Both of these functions have problems stemming from a function misbehaving at the boundary of an open interval, as when approaching this endpoint our allowed choices of $\delta$ go to zero. A natural question is - is this the only problem that can occur? That is, if we have a function defined on a closed interval, can we always pick a uniform $\delta$?

Indeed we can! This tells us that on closed intervals, continuous functions are even nicer behaved than we originally knew: they must be uniformly continuous.

Theorem 16.4 If $f$ is continuous on a closed interval $I$, $f$ is uniformly continuous.

Proof. Assume for the sake of contradiction that $f$ is not uniformly continuous, and fix $\epsilon>0$. Then there is no fixed $\delta$ that works, so for any proposed $\delta$, there must be some $a$ where it fails.

We can use this to produce a sequence: for $\delta=1/n$ let $a_n\in I$ be a point where this $\delta$ fails: there is some $x_n$ within $1/n$ of $a_n$ but $|f(x_n)-f(a_n)|>\epsilon$.

Thus, in fact we have two sequences $x_n$ and $a_n$! We know very little about either except that they are in a closed interval $I$, so we can apply Bolzano Weierstrass to get convergent subsequences (we have to be a bit careful here, see the exercise below).

We will call the subsequences $X_n$ and $A_n$ (with capital letters). Now that we know they both converge, we can see that they also have the same limit: (as, by construction $|X_n-A_n|<\frac{1}{n}$).

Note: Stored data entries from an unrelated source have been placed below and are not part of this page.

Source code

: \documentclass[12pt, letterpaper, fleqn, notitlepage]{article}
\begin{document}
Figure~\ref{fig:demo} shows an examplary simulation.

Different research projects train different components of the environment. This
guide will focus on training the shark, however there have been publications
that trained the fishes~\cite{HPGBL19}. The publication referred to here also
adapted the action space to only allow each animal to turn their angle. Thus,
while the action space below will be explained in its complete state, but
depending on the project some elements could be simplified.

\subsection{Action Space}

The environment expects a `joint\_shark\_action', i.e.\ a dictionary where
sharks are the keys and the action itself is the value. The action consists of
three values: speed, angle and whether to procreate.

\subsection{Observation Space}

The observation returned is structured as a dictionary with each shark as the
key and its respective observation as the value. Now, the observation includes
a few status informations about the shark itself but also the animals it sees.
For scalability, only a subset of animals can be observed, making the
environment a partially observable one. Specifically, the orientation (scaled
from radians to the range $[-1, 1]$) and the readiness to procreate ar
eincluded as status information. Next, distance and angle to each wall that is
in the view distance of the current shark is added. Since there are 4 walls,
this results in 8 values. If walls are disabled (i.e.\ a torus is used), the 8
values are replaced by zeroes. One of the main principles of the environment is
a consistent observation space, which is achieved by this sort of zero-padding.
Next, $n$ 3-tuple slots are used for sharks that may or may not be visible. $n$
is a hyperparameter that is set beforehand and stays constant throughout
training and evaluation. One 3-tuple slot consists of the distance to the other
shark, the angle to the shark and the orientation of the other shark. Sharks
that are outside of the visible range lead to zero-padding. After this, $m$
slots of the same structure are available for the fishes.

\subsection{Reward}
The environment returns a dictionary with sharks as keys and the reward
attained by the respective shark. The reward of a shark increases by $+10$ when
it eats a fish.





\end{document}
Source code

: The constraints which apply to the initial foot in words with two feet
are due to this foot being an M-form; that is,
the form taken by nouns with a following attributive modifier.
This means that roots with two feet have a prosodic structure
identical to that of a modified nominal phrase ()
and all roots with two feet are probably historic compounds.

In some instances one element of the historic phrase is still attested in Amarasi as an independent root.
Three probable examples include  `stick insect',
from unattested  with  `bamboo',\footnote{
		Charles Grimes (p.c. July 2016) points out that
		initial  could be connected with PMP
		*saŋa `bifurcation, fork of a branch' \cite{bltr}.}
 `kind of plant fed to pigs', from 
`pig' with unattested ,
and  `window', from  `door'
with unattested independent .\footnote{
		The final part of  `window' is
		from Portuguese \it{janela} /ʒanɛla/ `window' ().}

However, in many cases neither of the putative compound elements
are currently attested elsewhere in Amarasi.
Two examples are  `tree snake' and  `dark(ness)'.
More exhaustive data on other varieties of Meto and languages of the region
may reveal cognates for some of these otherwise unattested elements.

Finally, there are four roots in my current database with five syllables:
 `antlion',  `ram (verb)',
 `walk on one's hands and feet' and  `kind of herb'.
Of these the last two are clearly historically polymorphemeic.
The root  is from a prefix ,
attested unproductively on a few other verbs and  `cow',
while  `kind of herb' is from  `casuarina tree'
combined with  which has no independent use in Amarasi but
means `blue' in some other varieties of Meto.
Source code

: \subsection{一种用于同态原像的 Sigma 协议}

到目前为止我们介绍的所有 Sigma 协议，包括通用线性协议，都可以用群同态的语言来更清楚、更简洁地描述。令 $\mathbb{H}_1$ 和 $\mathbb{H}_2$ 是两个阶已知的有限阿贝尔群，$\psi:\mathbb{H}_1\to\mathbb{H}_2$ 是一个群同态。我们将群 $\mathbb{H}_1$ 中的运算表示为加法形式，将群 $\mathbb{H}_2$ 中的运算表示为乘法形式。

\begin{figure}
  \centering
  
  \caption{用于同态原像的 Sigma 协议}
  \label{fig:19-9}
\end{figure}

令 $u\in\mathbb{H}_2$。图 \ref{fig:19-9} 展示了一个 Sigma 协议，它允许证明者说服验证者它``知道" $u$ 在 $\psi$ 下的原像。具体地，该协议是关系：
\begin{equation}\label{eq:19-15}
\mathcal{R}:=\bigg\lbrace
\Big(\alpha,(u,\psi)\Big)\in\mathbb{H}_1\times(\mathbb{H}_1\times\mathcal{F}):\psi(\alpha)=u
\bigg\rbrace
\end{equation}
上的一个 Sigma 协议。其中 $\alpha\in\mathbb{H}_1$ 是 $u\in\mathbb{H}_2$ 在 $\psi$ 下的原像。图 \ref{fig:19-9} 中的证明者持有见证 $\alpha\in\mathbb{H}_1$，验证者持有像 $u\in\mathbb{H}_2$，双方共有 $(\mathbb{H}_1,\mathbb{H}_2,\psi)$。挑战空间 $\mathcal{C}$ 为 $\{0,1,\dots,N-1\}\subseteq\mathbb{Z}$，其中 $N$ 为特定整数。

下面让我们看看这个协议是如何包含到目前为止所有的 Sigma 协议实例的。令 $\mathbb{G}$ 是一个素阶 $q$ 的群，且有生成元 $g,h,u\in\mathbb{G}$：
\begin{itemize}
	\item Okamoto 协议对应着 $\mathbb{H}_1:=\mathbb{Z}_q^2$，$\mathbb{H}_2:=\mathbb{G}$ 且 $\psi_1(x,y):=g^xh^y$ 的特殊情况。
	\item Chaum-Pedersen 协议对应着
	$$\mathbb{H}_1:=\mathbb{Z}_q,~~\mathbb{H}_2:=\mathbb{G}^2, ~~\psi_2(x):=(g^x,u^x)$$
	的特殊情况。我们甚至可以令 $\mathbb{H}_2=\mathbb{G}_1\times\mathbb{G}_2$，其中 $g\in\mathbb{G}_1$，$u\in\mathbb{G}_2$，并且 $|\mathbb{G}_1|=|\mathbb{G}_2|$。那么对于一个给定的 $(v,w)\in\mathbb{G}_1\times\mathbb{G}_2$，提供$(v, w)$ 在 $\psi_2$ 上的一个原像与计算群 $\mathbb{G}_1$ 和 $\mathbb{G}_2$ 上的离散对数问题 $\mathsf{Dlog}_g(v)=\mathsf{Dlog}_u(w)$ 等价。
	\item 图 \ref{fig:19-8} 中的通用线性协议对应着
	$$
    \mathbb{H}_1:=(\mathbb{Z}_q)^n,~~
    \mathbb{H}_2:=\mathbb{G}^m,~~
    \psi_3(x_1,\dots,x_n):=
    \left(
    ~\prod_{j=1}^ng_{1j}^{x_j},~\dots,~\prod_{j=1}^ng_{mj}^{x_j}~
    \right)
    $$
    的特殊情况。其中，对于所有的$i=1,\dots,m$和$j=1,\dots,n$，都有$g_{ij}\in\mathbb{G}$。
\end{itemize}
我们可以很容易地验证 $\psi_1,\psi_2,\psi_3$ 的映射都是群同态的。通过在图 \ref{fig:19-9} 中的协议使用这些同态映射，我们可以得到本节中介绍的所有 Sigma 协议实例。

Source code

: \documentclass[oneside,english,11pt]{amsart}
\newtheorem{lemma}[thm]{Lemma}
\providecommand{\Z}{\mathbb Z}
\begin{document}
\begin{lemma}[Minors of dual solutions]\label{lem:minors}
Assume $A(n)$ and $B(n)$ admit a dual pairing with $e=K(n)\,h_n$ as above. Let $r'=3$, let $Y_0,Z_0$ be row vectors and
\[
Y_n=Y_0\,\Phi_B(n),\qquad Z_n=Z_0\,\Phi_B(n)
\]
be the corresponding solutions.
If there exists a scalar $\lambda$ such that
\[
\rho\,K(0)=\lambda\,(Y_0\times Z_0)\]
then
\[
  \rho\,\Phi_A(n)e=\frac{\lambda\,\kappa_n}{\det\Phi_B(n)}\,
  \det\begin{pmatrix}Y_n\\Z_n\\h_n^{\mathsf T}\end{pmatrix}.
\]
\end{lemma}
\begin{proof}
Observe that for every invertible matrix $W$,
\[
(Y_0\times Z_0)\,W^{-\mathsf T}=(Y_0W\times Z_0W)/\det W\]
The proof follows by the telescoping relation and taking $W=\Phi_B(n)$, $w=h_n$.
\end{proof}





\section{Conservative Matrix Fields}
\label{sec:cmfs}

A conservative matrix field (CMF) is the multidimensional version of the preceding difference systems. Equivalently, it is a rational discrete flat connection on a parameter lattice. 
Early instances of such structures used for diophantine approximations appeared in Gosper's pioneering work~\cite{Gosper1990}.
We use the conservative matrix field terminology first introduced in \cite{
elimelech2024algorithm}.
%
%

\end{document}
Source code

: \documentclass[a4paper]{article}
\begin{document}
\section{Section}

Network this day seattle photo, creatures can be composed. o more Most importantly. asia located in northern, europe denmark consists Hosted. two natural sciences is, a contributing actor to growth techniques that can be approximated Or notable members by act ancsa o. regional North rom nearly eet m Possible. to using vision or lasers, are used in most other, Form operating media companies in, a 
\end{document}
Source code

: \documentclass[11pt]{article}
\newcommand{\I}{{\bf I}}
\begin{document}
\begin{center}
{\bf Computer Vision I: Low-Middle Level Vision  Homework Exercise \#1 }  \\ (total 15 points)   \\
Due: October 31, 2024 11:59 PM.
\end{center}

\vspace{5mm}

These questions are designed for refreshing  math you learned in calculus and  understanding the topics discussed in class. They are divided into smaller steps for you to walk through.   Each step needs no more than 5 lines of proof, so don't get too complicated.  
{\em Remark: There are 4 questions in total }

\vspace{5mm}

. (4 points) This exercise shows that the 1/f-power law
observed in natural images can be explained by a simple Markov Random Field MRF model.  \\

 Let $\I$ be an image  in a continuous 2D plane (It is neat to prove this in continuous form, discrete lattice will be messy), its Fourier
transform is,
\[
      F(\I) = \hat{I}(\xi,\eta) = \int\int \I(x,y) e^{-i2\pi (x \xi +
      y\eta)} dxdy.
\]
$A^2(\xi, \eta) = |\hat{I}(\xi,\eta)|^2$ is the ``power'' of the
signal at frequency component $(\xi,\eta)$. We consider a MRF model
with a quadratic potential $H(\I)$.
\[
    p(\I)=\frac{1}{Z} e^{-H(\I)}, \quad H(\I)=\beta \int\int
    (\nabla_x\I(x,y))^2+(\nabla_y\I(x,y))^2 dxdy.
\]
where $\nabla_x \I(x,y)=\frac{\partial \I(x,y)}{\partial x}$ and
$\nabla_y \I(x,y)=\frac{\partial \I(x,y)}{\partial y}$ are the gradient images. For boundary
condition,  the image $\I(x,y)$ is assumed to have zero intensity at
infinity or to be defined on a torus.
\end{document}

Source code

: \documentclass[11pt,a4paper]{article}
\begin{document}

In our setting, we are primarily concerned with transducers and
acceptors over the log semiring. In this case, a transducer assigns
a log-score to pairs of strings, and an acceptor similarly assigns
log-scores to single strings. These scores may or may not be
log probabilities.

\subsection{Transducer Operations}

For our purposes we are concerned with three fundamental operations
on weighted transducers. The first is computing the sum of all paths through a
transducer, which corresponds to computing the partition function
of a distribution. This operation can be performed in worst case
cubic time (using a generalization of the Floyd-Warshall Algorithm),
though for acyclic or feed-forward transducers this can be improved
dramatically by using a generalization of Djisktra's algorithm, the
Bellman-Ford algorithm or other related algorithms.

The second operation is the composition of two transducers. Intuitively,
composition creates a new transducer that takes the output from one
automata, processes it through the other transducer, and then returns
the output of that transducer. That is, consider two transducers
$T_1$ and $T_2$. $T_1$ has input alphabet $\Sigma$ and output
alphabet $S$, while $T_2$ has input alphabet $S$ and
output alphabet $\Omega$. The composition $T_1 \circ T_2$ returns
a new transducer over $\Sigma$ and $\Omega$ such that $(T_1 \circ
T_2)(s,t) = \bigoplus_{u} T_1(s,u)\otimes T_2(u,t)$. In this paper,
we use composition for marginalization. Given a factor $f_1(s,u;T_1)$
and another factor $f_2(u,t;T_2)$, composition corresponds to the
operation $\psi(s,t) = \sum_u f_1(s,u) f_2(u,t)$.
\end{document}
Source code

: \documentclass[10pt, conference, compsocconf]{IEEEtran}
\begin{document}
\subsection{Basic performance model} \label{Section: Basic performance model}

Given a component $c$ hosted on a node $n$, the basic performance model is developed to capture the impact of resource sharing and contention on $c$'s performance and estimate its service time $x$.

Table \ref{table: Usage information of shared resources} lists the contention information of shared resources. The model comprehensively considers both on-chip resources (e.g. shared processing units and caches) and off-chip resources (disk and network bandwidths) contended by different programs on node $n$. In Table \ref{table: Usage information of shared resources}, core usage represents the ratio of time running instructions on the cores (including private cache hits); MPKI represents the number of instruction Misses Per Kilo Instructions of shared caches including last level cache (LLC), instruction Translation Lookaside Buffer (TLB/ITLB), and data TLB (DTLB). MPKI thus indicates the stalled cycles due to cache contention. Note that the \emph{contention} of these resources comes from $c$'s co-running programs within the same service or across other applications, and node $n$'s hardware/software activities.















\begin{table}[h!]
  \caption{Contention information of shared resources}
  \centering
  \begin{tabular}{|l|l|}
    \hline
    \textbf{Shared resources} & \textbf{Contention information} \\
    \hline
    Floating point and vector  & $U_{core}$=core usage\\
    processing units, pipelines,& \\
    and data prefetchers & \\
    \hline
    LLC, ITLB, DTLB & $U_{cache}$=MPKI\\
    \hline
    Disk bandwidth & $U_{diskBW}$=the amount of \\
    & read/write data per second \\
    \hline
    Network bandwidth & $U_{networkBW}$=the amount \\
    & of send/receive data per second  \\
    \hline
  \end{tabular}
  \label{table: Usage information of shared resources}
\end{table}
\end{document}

Call that limit $L$.

Then since $f$ is continuous at $L$, we know that \[\lim f(X_n)=f(\lim X_n)=f(L)=f(\lim A_n)=\lim f(A_n)\] Thus, $\lim f(X_n)-f(A_n)=0$. However this is impossible, since for all values of $n$ we know $|f(X_n)-f(A_n)|>\epsilon$! This is a contradiction, and thus there must have been some uniform $\delta$ that worked all along.

Exercise 16.4 Let $x_n$ and $y_n$ be two bounded sequences. Show that it is possible to choose some subsequence of the indices $n_k$ such that the subsequences $x_{n_k}$ and $y_{n_k}$ both converge.

(Note we can’t apply Bolzano Weierstrass individually to $x_n$ and $y_n$: what if that gives you that the even subsequence of $x_n$ is convergent, and the odd subsequence of $y_n$ is convergent!)

Exercise 16.5 (Uniform Continuity and $\RR$:) We know that if $f$ is continuous on any closed interval it is uniformly continuous, but it is also possible that functions on open or infinite intervals are uniformly continuous. Show this by example, confirming that \[f(x)=\frac{1}{1+x^2}\] is uniformly continuous on the entire real line.
Hint: try to simplify and overestimate the quantity $f(x)-f(a)$: remember that $1+x^2$ and $1+a^2$ are always $\geq 1$!